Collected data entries
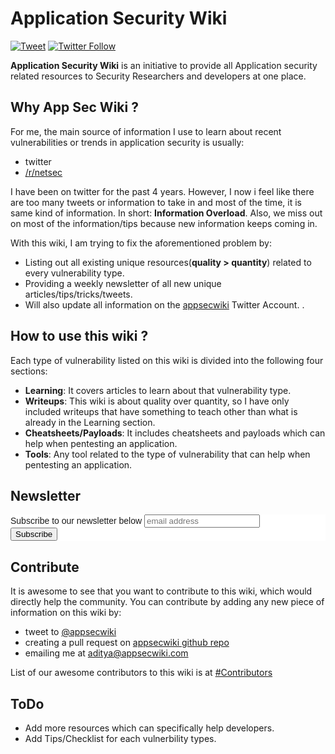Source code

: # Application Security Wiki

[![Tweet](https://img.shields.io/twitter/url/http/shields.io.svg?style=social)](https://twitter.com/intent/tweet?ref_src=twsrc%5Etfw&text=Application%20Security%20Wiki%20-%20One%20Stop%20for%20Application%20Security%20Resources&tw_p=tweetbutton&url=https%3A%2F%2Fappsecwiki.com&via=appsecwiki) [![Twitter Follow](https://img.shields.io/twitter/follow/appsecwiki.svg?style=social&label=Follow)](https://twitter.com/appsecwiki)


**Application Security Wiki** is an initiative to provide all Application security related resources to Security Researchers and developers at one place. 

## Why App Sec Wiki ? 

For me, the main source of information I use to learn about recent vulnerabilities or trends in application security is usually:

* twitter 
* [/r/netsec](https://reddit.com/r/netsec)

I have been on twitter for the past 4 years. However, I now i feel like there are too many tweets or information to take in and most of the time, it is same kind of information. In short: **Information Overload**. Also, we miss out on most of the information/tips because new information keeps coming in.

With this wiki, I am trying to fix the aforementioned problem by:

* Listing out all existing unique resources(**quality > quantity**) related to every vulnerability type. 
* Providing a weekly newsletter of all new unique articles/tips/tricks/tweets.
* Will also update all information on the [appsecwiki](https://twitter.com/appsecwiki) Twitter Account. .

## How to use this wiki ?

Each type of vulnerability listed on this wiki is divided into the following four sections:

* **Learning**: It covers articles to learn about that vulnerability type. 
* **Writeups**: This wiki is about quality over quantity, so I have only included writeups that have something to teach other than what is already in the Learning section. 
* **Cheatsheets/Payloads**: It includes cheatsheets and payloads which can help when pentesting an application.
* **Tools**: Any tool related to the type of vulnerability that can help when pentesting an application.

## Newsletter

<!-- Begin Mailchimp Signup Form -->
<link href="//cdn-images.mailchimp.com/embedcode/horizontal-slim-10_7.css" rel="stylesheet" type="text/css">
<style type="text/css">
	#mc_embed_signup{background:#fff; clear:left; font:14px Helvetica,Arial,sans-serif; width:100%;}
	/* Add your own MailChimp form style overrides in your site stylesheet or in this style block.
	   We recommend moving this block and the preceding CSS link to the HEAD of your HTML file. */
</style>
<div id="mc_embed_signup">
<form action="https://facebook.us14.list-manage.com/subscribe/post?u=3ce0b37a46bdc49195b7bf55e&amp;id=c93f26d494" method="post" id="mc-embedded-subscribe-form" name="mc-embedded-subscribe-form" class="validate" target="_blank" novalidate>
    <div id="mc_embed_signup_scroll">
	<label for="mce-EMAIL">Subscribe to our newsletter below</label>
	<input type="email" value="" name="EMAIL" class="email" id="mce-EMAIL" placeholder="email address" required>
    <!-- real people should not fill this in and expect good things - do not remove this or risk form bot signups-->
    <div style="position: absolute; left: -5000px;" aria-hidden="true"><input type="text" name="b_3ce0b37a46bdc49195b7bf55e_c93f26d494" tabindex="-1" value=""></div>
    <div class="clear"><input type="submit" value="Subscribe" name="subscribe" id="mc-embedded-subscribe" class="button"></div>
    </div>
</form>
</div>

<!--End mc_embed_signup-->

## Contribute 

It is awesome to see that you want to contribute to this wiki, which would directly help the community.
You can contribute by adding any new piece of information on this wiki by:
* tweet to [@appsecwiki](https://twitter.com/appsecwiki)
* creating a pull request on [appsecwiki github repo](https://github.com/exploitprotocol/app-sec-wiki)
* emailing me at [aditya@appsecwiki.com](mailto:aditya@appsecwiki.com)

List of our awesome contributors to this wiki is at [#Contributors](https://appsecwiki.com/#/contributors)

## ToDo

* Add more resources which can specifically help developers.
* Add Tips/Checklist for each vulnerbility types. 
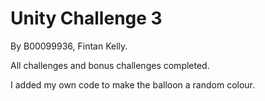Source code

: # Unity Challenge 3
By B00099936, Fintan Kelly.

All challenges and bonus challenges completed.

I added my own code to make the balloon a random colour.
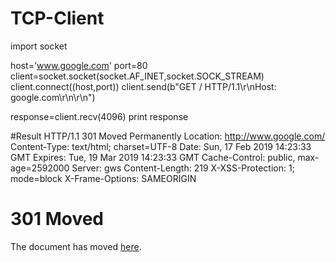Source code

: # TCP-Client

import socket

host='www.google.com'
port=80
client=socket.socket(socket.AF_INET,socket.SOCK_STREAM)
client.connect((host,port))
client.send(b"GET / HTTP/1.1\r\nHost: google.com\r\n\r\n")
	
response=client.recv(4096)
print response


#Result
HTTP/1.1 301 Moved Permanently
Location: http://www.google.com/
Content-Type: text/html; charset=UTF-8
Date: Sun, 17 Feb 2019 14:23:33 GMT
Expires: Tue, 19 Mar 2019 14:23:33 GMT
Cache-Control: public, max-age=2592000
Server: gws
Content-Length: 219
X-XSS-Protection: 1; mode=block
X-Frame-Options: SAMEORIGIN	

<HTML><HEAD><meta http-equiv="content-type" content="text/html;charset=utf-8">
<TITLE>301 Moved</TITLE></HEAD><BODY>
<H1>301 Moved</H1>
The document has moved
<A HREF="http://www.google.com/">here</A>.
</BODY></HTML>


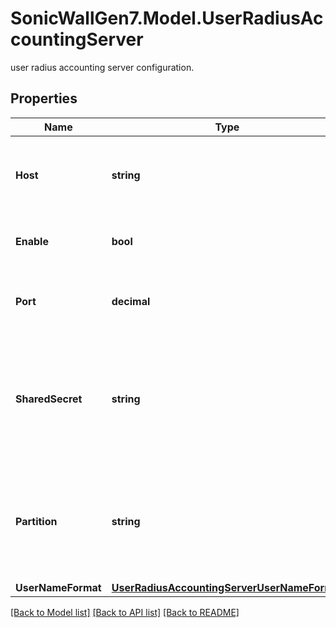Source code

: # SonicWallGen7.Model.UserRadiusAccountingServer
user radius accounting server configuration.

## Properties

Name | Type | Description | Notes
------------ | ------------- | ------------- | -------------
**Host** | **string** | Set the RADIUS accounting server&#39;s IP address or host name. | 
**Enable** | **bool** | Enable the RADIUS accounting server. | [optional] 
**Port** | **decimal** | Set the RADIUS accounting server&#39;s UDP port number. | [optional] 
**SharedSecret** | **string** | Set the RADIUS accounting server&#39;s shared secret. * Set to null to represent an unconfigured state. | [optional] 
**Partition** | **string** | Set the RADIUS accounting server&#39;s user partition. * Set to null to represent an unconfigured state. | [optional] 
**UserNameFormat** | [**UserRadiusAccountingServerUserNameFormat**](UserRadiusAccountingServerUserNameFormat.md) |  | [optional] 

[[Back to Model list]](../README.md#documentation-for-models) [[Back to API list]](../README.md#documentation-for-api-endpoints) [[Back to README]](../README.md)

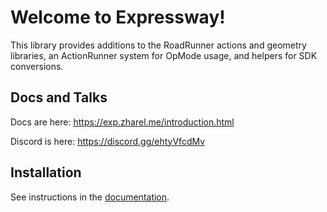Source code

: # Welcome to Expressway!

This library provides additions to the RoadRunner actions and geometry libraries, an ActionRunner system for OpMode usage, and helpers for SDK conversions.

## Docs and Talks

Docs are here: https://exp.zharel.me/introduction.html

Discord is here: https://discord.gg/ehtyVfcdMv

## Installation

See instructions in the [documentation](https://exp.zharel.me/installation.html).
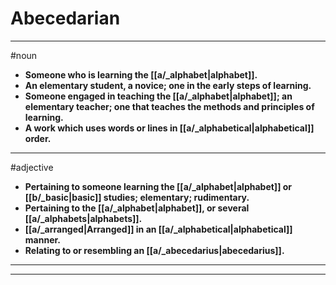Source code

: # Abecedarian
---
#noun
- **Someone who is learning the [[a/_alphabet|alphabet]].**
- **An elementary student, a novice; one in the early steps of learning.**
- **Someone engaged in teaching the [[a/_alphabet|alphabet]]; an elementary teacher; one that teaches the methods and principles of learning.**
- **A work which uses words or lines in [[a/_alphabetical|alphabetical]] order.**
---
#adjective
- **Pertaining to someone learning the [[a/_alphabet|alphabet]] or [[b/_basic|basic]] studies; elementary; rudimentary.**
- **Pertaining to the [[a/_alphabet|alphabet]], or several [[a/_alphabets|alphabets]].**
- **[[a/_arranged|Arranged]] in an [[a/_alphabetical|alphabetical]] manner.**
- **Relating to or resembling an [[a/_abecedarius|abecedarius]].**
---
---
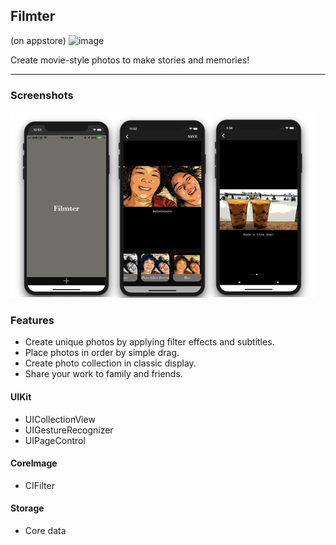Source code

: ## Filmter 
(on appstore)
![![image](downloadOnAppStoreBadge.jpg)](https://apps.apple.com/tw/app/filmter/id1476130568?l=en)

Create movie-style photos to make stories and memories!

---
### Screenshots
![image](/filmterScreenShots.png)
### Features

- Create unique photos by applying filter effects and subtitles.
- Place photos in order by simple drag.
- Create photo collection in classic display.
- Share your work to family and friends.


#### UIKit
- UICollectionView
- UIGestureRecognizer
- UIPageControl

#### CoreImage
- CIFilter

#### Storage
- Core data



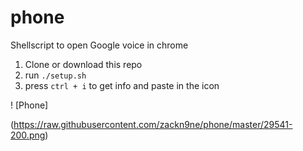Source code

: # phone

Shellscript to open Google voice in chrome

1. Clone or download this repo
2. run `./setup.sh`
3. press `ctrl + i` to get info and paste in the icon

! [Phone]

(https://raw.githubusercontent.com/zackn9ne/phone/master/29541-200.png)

* **EXERCISE GOAL**: Copy every line from the records above that contains the word "unique".

* **TASK OUTPUT**:
* Listing out all existing unique resources(**quality > quantity**) related to every vulnerability type. 
* Providing a weekly newsletter of all new unique articles/tips/tricks/tweets.
- Create unique photos by applying filter effects and subtitles.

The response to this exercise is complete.